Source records
_____
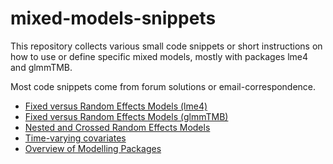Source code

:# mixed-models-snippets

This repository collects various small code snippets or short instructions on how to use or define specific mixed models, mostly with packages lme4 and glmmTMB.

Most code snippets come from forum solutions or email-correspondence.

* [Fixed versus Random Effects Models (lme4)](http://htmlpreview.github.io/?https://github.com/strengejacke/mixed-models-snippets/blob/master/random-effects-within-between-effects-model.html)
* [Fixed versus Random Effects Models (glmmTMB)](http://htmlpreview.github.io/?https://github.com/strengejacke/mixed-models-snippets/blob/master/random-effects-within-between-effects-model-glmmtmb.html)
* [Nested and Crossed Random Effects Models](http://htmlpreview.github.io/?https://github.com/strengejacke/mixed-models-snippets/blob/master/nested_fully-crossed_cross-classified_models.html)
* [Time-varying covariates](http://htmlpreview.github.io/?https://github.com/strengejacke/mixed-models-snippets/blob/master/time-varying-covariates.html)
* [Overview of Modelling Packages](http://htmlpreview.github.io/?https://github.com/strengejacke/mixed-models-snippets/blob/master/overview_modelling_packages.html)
_____
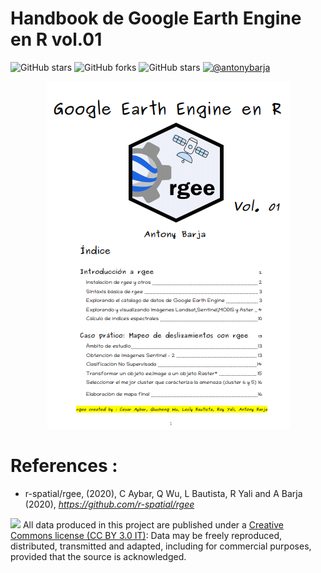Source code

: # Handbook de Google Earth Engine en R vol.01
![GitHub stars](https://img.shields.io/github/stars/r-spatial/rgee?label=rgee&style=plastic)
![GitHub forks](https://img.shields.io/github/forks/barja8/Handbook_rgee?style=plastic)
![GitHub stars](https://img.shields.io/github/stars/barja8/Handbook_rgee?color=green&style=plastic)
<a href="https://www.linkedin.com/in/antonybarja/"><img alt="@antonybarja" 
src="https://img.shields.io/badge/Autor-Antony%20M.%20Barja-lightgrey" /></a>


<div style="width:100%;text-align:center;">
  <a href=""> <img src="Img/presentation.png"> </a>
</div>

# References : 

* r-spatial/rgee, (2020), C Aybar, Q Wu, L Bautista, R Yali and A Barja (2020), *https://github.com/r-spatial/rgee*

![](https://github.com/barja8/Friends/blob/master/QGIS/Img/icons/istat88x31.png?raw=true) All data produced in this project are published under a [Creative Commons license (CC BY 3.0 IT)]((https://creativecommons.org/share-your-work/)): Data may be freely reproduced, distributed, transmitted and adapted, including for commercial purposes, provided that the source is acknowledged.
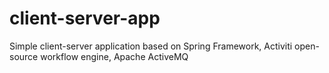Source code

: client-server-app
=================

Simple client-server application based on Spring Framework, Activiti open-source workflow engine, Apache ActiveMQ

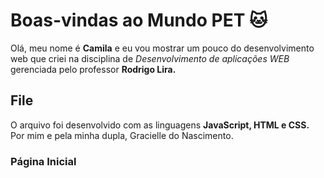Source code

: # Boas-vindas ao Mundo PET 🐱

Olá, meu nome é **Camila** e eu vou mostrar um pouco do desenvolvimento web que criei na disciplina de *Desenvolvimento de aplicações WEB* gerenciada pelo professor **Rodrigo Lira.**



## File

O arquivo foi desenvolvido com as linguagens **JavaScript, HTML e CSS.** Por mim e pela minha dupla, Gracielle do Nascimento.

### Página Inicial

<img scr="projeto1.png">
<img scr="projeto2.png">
_____
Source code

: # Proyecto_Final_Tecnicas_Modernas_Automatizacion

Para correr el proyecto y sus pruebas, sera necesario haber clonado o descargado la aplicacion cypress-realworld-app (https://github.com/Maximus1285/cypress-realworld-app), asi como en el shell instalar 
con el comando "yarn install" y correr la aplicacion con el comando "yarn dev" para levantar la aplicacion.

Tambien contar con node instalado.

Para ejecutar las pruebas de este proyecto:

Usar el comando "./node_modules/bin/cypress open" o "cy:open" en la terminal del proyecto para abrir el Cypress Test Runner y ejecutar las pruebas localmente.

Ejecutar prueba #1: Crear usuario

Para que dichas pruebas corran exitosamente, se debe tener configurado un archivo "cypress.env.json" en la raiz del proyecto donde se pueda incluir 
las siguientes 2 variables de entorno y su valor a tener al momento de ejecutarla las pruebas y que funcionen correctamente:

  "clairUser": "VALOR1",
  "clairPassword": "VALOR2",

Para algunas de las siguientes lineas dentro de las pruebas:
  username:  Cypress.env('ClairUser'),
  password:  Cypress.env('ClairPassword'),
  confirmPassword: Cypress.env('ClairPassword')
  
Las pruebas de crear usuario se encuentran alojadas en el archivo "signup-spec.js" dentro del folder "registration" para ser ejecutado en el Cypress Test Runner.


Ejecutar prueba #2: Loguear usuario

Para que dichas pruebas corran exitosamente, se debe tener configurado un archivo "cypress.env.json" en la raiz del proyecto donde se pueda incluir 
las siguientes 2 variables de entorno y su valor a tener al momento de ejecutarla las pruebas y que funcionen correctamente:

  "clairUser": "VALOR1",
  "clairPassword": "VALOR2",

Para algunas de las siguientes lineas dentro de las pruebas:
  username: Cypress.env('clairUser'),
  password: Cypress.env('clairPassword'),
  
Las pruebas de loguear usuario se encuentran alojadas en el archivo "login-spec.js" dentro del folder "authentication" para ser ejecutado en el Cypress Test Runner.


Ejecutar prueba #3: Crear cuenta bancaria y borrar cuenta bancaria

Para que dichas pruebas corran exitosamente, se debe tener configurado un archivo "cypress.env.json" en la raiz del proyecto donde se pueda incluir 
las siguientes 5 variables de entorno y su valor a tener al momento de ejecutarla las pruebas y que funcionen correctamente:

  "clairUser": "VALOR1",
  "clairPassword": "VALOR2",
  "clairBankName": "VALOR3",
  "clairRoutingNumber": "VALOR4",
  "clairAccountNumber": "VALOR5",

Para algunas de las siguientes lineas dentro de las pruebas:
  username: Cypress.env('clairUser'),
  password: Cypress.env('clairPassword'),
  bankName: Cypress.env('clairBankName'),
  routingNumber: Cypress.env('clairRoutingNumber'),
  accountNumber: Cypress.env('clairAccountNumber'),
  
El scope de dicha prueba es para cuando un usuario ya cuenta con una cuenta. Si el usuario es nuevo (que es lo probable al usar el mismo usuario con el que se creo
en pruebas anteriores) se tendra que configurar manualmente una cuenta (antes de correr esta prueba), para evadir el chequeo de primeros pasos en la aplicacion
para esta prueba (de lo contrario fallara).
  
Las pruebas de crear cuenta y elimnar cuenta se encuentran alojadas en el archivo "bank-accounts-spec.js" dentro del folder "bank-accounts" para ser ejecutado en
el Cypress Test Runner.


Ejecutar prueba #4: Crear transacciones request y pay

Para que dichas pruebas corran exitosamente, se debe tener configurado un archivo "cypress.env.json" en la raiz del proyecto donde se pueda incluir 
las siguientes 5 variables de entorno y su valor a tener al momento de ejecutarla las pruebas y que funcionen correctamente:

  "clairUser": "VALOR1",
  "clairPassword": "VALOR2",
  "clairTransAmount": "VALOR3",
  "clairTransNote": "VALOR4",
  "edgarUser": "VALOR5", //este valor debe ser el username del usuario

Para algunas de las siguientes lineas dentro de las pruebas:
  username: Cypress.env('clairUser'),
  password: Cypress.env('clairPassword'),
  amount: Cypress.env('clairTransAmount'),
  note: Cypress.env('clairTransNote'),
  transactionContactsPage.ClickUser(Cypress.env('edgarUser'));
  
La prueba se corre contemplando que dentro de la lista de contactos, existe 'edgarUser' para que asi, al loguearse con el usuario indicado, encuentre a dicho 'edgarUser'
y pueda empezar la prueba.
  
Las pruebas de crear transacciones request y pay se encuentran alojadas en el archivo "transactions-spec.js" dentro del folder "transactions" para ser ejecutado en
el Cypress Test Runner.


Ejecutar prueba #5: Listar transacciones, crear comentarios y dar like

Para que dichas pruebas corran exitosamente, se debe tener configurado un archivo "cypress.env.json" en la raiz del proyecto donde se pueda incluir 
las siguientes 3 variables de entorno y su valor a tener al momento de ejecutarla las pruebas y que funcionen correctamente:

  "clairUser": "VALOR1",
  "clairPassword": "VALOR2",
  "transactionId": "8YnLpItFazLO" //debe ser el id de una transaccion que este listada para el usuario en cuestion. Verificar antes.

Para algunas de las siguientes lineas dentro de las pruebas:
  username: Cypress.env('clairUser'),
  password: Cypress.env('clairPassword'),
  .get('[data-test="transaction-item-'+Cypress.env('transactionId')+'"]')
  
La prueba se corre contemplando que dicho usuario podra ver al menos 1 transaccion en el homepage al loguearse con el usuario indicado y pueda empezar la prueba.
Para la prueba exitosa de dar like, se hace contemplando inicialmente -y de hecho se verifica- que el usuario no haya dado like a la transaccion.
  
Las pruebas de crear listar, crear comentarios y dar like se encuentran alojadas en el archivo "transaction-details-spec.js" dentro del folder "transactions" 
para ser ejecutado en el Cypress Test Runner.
_____
# Task directions
In the entries above, some lines hold the string "transactionId". Copy each of them.

# Result for this exercise
  "transactionId": "8YnLpItFazLO" //debe ser el id de una transaccion que este listada para el usuario en cuestion. Verificar antes.
  .get('[data-test="transaction-item-'+Cypress.env('transactionId')+'"]')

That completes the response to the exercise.